Targeted Approaches for Manufacturing Growth
The tried-and-true methods of selling are still being tried, but they’re not so true anymore. Plastering social media everywhere and hoping for a response becomes less effective the more everyone does it (and the more algorithms change to boost paid content). It’s becoming impossible to find good on-the-road salespeople. If you’re able to put salespeople on the road, the process is frightfully opaque, as there’s no good way to know exactly what they’re up to.
Just generating more leads is not the solution. According to HubSpot’s 2021 Sales Enablement Report, half of all leads generated are not a good fit for your company. We need new sales methods for manufacturing that can more efficiently target, cultivate, and close more customers. That method is account-based marketing (ABM), and the key to ABM is sales targeting.

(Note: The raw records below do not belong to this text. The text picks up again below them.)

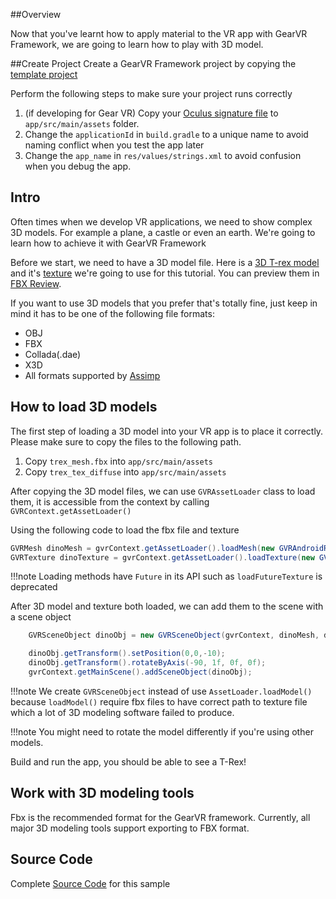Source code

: ##Overview

Now that you've learnt how to apply material to the VR app with GearVR Framework, we are going to learn how to play with 3D model.

##Create Project
Create a GearVR Framework project by copying the [template project](https://github.com/gearvrf/GearVRf-Demos/tree/master/template/GVRFApplication) 

Perform the following steps to make sure your project runs correctly

1. (if developing for Gear VR) Copy your [Oculus signature file](https://developer.oculus.com/osig/) to `app/src/main/assets` folder.
1. Change the `applicationId` in `build.gradle` to a unique name to avoid naming conflict when you test the app later
1. Change the `app_name` in `res/values/strings.xml` to avoid confusion when you debug the app.

## Intro

Often times when we develop VR applications, we need to show complex 3D models. For example a plane, a castle or even an earth. We're going to learn how to achieve it with GearVR Framework

Before we start, we need to have a 3D model file. Here is a [3D T-rex model](/images/trex_mesh.fbx) and it's [texture](/images/trex_tex_diffuse.png) we're going to use for this tutorial. You can preview them in [FBX Review](https://www.autodesk.com/products/fbx/fbx-review). 

If you want to use 3D models that you prefer that's totally fine, just keep in mind it has to be one of the following file formats:

* OBJ
* FBX
* Collada(.dae)
* X3D
* All formats supported by [Assimp](http://www.assimp.org/main_features_formats.html)



## How to load 3D models

The first step of loading a 3D model into your VR app is to place it correctly. Please make sure to copy the files to the following path.

1. Copy `trex_mesh.fbx` into `app/src/main/assets`
1. Copy `trex_tex_diffuse` into `app/src/main/assets`

After copying the 3D model files, we can use `GVRAssetLoader` class to load them, it is accessible from the context by calling `GVRContext.getAssetLoader()`

Using the following code to load the fbx file and texture 
```java
GVRMesh dinoMesh = gvrContext.getAssetLoader().loadMesh(new GVRAndroidResource(gvrContext, "trex_mesh.fbx"));
GVRTexture dinoTexture = gvrContext.getAssetLoader().loadTexture(new GVRAndroidResource(gvrContext, "trex_tex_diffuse.png"));
```

!!!note
    Loading methods have `Future` in its API such as `loadFutureTexture` is deprecated

After 3D model and texture both loaded, we can add them to the scene with a scene object
```java
    GVRSceneObject dinoObj = new GVRSceneObject(gvrContext, dinoMesh, dinoTexture);

    dinoObj.getTransform().setPosition(0,0,-10);
    dinoObj.getTransform().rotateByAxis(-90, 1f, 0f, 0f);
    gvrContext.getMainScene().addSceneObject(dinoObj);

```

!!!note
    We create `GVRSceneObject` instead of use `AssetLoader.loadModel()` because `loadModel()` require fbx files to have correct path to texture file which a lot of 3D modeling software failed to produce.

!!!note
    You might need to rotate the model differently if you're using other models.

Build and run the app, you should be able to see a T-Rex!

## Work with 3D modeling tools
Fbx is the recommended format for the GearVR framework. Currently, all major 3D modeling tools support exporting to FBX format.


## Source Code
Complete [Source Code](https://github.com/gearvrf/GearVRf-Demos/tree/master/tutorials/tutorial_3_model_animation) for this sample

Targeted Marketing for Manufacturing
With an account-based approach, you’re not just throwing money at ads and hoping to see a return, or writing blogs just to have some SEO content on the website, or posting on Instagram and waiting to watch the follower count go up. That kind of untargeted marketing leads to lower returns, more time spent trying to convince leads of your value, more competition from companies that might seem more attractive to some leads. You don’t want to waste your time going after every lead. You just want the best leads. How, then, do you find the “best” leads? You start by identifying and then segmenting the market.
Segmenting the Market
Segmentation involves dividing a broad market according to some identifying factors. But first, you need to know what kinds of leads you want to chase. The most precise way to do this is with data, and you already have some valuable data on hand: your current client list. This can become a slow and complex task, but managing complexity of this kind is a lot easier when you have the right team with the right technology at your disposal. Identify the highly satisfied high-sales customers you are already serving and think about what they all have in common.
This is exactly what American Express did in the 90s to grow their business. They identified their high-sales customers—business executives who travel often—and created rewards programs for frequent flier miles and hotel points that would attract more of this type of customer.
Not all of those leads will have the same level of awareness of your company, so you won’t be able to reach out to them all in the same way. It’s the difference between asking for a bite of your spouse’s sandwich vs. asking for a bite of an acquaintance’s sandwich. One will take no convincing at all, while the other should be approached carefully. So take those leads and segment them into three categories:
- Little or no awareness of your business
- Some awareness of your business
- Much awareness of your business
Since you’ll be making appeals to potential customers at different stages of the buyer’s journey, you’ll have to craft marketing and sales messages that resonate with each segment’s familiarity and relationship with your business.
Crafting Personalized Messages and Solutions
Just because a lead has little awareness of your business doesn’t mean you should write them off as being a poor fit for you. You might be the perfect partner for them—they just don’t know it yet! These low-awareness leads just need to be nurtured. You have to craft messages that move them through the customer journey, from discovery to purchase and beyond. That means making a solid first impression on the low awareness group while getting down to the business of selling with the high awareness group.
Take for example a semiconductor manufacturer who identified its ideal customer and took the time to understand the traits their highest-value customers have in common. In the process, they learned more about distributors’ capabilities and motivations, two vital components of a successful manufacturer-distributor relationship, according to this McKinsey report. They then zeroed in on a few potential customers who were most similar to their ideal customer: distributors that can help with demand creation and that have global connections in the medical device industry.
One of the companies on the manufacturer’s shortlist had attended a webinar hosted by the manufacturer in the past. They go into the “high awareness” category. The others have never interacted with the manufacturer and are put into the “low awareness” campaign, which consists of a series of introductory emails. Those emails have nothing to do with sales and do not end with a call to action asking the receiver to book a meeting with a salesperson. Instead, they introduce the company, with a little bit about what they do and what their values are.
This is the power of sales targeting as a sales method for manufacturing: sending the same email to high-awareness leads as low-awareness leads will likely either feel too aggressive for low-awareness leads or leave high-awareness leads asking, “I already know who you are, so what?” More personalized messages, on the other hand, demonstrate that you’ve taken time to address each lead’s needs. It’s like taking that acquaintance out to lunch a few times and establishing a friendly relationship before asking them to share their food with you. The best part is that juggling all of this information is easy when you have the right technology.
The Way Forward for Manufacturing Sales
If the old ways of generating manufacturing sales aren’t working anymore, it might be time to try sales targeting. Rather than chasing after every lead, you’ll start zeroing in on the leads you’ll have the best chance of closing by reaching out to each of them with personalized messaging. With just a few simple new methods, you can meet your growth goals.